WORK ORDER →
For the data below, the lines that hold "free" should be counted; only the resulting number is expected.

DATA FOR ANALYSIS →

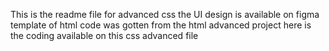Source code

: This is the readme file for advanced css
the UI design is available on figma
template of html code was gotten from the html advanced project
here is the coding available on this css advanced file
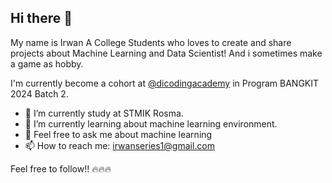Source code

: ## Hi there 👋

My name is Irwan 
A College Students who loves to create and share projects about Machine Learning and Data Scientist! And i sometimes make a game as hobby.

I'm currently become a cohort at <a href="https://github.com/dicodingacademy">@dicodingacademy</a> in Program BANGKIT 2024 Batch 2.

- 🔭 I’m currently study at STMIK Rosma.
- 🌱 I’m currently learning about machine learning environment.
- 💬 Feel free to ask me about machine learning
- 📫 How to reach me: irwanseries1@gmail.com

Feel free to follow!! 🔥🔥🔥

SOLUTION FOR THIS TASK →
2